Primary keys (and all indexed columns for that matter) take advantage of indexes when those column(s) are used as filter predicates, like WHERE
and JOIN...ON
clauses.
As a real world example, my application has a table called Log_Games
, which is a table with millions of rows, ID
as the primary key, and a number of other non-indexed columns such as ParsedAt
. Compare the below:
INDEXED QUERY
EXPLAIN ANALYZE
SELECT *
FROM "Log_Games"
WHERE "ID" = 792046
INDEXED QUERY PLAN
Index Scan using "Log_Games_pkey" on "Log_Games" (cost=0.43..8.45 rows=1 width=4190) (actual time=0.024..0.024 rows=1 loops=1)
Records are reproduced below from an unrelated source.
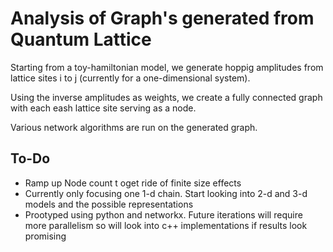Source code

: # Analysis of Graph's generated from Quantum Lattice

Starting from a toy-hamiltonian model, we generate hoppig amplitudes from lattice sites i to j (currently for a one-dimensional system). 

Using the inverse amplitudes as weights, we create a fully connected graph with each eash lattice site serving as a node. 

Various network algorithms are run on the generated graph. 

## To-Do
- Ramp up Node count t oget ride of finite size effects
- Currently only focusing one 1-d chain. Start looking into 2-d and 3-d models and the possible representations
- Prootyped using python and networkx. Future iterations will require more parallelism so will look into c++ implementations if results look promising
Index Cond: ("ID" = 792046)
Planning time: 1.059 ms
Execution time: 0.066 ms
NON-INDEXED QUERY
EXPLAIN ANALYZE
SELECT *
FROM "Log_Games"
WHERE "ParsedAt" = '2015-05-07 07:31:24+00'
NON-INDEXED QUERY PLAN
Seq Scan on "Log_Games" (cost=0.00..141377.34 rows=18 width=4190) (actual time=0.013..793.094 rows=1 loops=1)
Filter: ("ParsedAt" = '2015-05-07 07:31:24+00'::timestamp with time zone)
Rows Removed by Filter: 1924676
Planning time: 0.794 ms
Execution time: 793.135 ms
The query with the indexed clause uses the index Log_Games_pkey
, resulting in a query that executes in 0.066ms. The query with the non-indexed clause reverts to a sequential scan, which means it goes from the start to the finish of the table to see which columns match, an operation that causes the execution time to blow out to 793.135ms.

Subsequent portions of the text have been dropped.